Note – the link between FD, Feature Division, Change, and log: Remember that in general: \( \log(a) – \log(b) = \log(\frac{a}{b}) \). This should help you see how the listed transformations are all actually linked.
Testing your forecasting model
The importance of your error function
When we presented OLS, we first talked about how best to place a line in a scatter of points. We later explained how this decision is essentially made by defining our error. More accurately, the decision is made by how we minimize our defined error. In a traditional Machine Learning course, instead of focusing on defining a linear function and looking at the assumptions needed to make our estimator good, we start with a function that we want to minimize and we see how well it performs.
In fact, in general, ML spends a lot of time thinking about which error function is optimal for which problem. Deciding on your error function to minimize effectively changes your forecasting approach. Even more than that, how you solve that minimization problem can change your forecasting approach. As a result, ML cares a lot about how to solve those minimization problems.
You will often hear talk about the shape of your problem being good, which refers to the geometric shape of the error function to minimize being well-behaved, i.e. being easily differentiable (not having kinks and being smooth), and having easy-to-find optima. This is important because unlike our analytical solution for the OLS estimator, ML wants to be able to minimize arbitrary functions. As such it concerns itself with numerical solutions as opposed to analytical ones.
A formal mathematical exploration of these terms and numerical solutions is out of the scope of this guide, but the intuition is that it’s easier to find a max or a min on a smooth curve than on a curve with lots of sharp twists and turns, and that different approaches deal with sharp twists and turns more or less well.
For the curious, and in no particular order, here are some numerical optimization algorithms to look up:
- Stochastic Gradient Descent
- Adam
- Nesterov Momentum
- Adagrad
- Adadelta
There are a lot of heuristics and methods guiding how to write your own error function, choosing the right optimizer, and optimally training your model. I encourage you to look at the extra resources listed at the end of the guide if you want to learn more about this topic.

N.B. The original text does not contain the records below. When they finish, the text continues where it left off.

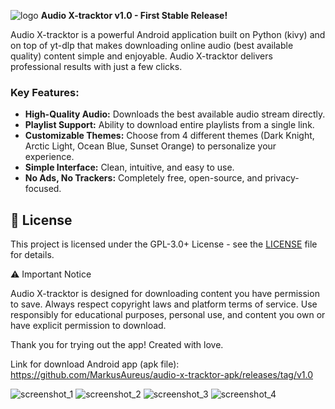 ![logo](https://github.com/user-attachments/assets/567413e6-5faa-43cd-baf7-f60a27034d8d)
**Audio X-tracktor v1.0 - First Stable Release!**

Audio X-tracktor is a powerful Android application built on Python (kivy) and on top of yt-dlp that makes downloading online audio (best available quality) content simple and enjoyable.  Audio X-tracktor delivers professional results with just a few clicks.

### Key Features:
- **High-Quality Audio:** Downloads the best available audio stream directly.
- **Playlist Support:** Ability to download entire playlists from a single link.
- **Customizable Themes:** Choose from 4 different themes (Dark Knight, Arctic Light, Ocean Blue, Sunset Orange) to personalize your experience.
- **Simple Interface:** Clean, intuitive, and easy to use.
- **No Ads, No Trackers:** Completely free, open-source, and privacy-focused.

## 📄 License
This project is licensed under the GPL-3.0+ License - see the [LICENSE](LICENSE) file for details.

⚠️ Important Notice

Audio X-tracktor is designed for downloading content you have permission to save. Always respect copyright laws and platform terms of service. Use responsibly for educational purposes, personal use, and content you own or have explicit permission to download.

Thank you for trying out the app!
Created with love.

Link for download Android app (apk file): https://github.com/MarkusAureus/audio-x-tracktor-apk/releases/tag/v1.0


![screenshot_1](https://github.com/user-attachments/assets/196de70a-50ea-4a53-bedd-057c26a5ef0f)
![screenshot_2](https://github.com/user-attachments/assets/c5a58ed0-9d98-4309-803d-bc5fdec65059)
![screenshot_3](https://github.com/user-attachments/assets/f009b9e1-9f8d-496f-aaf4-f213c3e95f07)
![screenshot_4](https://github.com/user-attachments/assets/b114e92c-df25-4fc8-8026-573229808710)
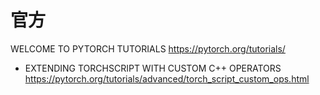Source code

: 
# 官方

WELCOME TO PYTORCH TUTORIALS https://pytorch.org/tutorials/
- EXTENDING TORCHSCRIPT WITH CUSTOM C++ OPERATORS https://pytorch.org/tutorials/advanced/torch_script_custom_ops.html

On the importance of train-test splits and cross-validation
One of the most useful techniques from Machine Learning is the train-test split. Like many other ML methods, its focus is on improving out-of-sample performance by reducing overfitting. The core idea is to separate your data into two parts. Using your training data, you fit your model the way you usually would. But measuring the performance of your model on your training set could easily lead to over-estimating your goodness of fit by fitting too closely to that specific dataset. Therefore, we measure the validity of the model on a separate, not-before-seen, testing data set. The training data is biased one way or another, and in fact the out-of-sample data is also biased one way or another. The reason why the out-of-sample bias is better is because a priori, not having trained on it, our model is equally likely to perform better or worse on it. That bias is much easier to live with than overfitting bias.

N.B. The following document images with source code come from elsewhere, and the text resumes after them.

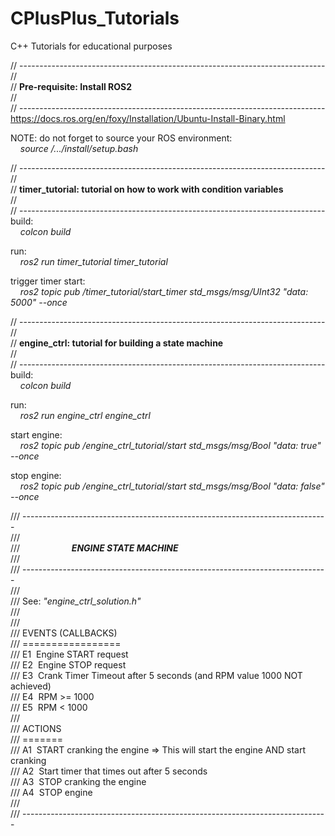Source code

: # CPlusPlus_Tutorials

C++ Tutorials for educational purposes

// ----------------------------------------------------------------------------  
//  
// <b>Pre-requisite: Install ROS2</b>  
//  
// ----------------------------------------------------------------------------  
<a>https://docs.ros.org/en/foxy/Installation/Ubuntu-Install-Binary.html</a>

NOTE: do not forget to source your ROS environment:  
&nbsp;&nbsp;&nbsp;&nbsp;<i>source /.../install/setup.bash</i>  

// ----------------------------------------------------------------------------  
//  
// <b>timer_tutorial: tutorial on how to work with condition variables</b>  
//  
// ----------------------------------------------------------------------------  
build:  
&nbsp;&nbsp;&nbsp;&nbsp;<i>colcon build</i>  
    
run:  
&nbsp;&nbsp;&nbsp;&nbsp;<i>ros2 run timer_tutorial timer_tutorial</i>  

trigger timer start:  
&nbsp;&nbsp;&nbsp;&nbsp;<i>ros2 topic pub /timer_tutorial/start_timer std_msgs/msg/UInt32 "data: 5000" --once</i>  


// ----------------------------------------------------------------------------  
//  
// <b>engine_ctrl: tutorial for building a state machine</b>  
//  
// ----------------------------------------------------------------------------  
build:  
&nbsp;&nbsp;&nbsp;&nbsp;<i>colcon build</i>  
    
run:  
&nbsp;&nbsp;&nbsp;&nbsp;<i>ros2 run engine_ctrl engine_ctrl</i>  

start engine:  
&nbsp;&nbsp;&nbsp;&nbsp;<i>ros2 topic pub /engine_ctrl_tutorial/start std_msgs/msg/Bool "data: true" --once</i>  
    
stop engine:  
&nbsp;&nbsp;&nbsp;&nbsp;<i>ros2 topic pub /engine_ctrl_tutorial/start std_msgs/msg/Bool "data: false" --once</i>  
  
  
/// ----------------------------------------------------------------------------  
///  
///&nbsp;&nbsp;&nbsp;&nbsp;&nbsp;&nbsp;&nbsp;&nbsp;&nbsp;&nbsp;&nbsp;&nbsp;&nbsp;&nbsp;&nbsp;&nbsp;&nbsp;&nbsp;&nbsp;&nbsp;&nbsp;<b><i>ENGINE STATE MACHINE</i></b>  
///  
/// ----------------------------------------------------------------------------  
///  
///&nbsp;See: <i>"engine_ctrl_solution.h"</i>  
///  
///  
///&nbsp;EVENTS (CALLBACKS)  
///&nbsp;=================  
///&nbsp;E1&nbsp;&nbsp;Engine START request  
///&nbsp;E2&nbsp;&nbsp;Engine STOP request  
///&nbsp;E3&nbsp;&nbsp;Crank Timer Timeout after 5 seconds (and RPM value 1000 NOT achieved)  
///&nbsp;E4&nbsp;&nbsp;RPM >= 1000  
///&nbsp;E5&nbsp;&nbsp;RPM < 1000  
///  
///&nbsp;ACTIONS  
///&nbsp;=======  
///&nbsp;A1&nbsp;&nbsp;START cranking the engine => This will start the engine AND start cranking  
///&nbsp;A2&nbsp;&nbsp;Start timer that times out after 5 seconds  
///&nbsp;A3&nbsp;&nbsp;STOP cranking the engine  
///&nbsp;A4&nbsp;&nbsp;STOP engine  
///  
/// ----------------------------------------------------------------------------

You can also divide your data into more chunks, usually a train, a validate, and a test set (note the terms validate and test are used interchangeably across different textbooks). That way you train your model on your train set, you pick the best (hyper)parameters for that model on your validate set, and you pick the best overall model on the test set. Separating the data between the part we know and the part we don’t know for each decision ensures that we don’t overestimate how much we actually know about unknown future data.
To measure a model’s performance, more data is always better because it gives you more confidence in the measure of the performance. Therefore, losing some of your data to training reduces your certainty on how well your model will perform. Using only a test set means that you sacrifice how confident you are in your test to be more confident about your lack of overfitting bias. So really there are two different types of biases we are juggling: the bias of our measure of fit and the bias of our out-of-sample performance. With less data to test over, our confidence in our performance is lower, but we have more confidence that whatever bias the test set has is symmetric, neither overestimating nor underestimating performance a priori.
Cross-validation aims to solve the problem of the test set being too small to gain good confidence. It works by randomly selecting data points in any order to form a subset of your data. That subset is then split into train and test and your model is fitted and evaluated. This process is repeated many times, sometimes hundreds of times for larger datasets. Each of these subset is called a fold. Then you use the average of your many test measures of fit across all your folds as your overall measure of fit. This method effectively resamples your data to maximally exploit its stochastic nature, as if you were drawing samples from the population many times.
Although cross-validation is very powerful to get a better (i.e. less biased, less over-fitted) measure of fit, you must exercise care when using it. If you measure on the same testing set again and again, in the end the test set becomes part of your training data and is no longer out-of-sample. Therefore, if you resample your data so many times that you train and test over your entire data set hundreds of times, your cross-validation approach will actually result in overfitting.
Of course, everything we just discussed becomes even harder when applying it to time series.
Cross-validation for time series
The time series nature of your data needs to be respected for your model to properly capture the signal you want. As such, the cross-validation step of randomly selecting your data in any order destroys any hope of training a sensible model. There are a variety of ways of still performing cross-validation, but fundamentally they all amount to selecting a block of data instead of selecting data randomly. Then you move that block of data across time. The decisions to make revolve around: how much data goes into each block, how much do you move the block across for the next fold, and how often do you retrain.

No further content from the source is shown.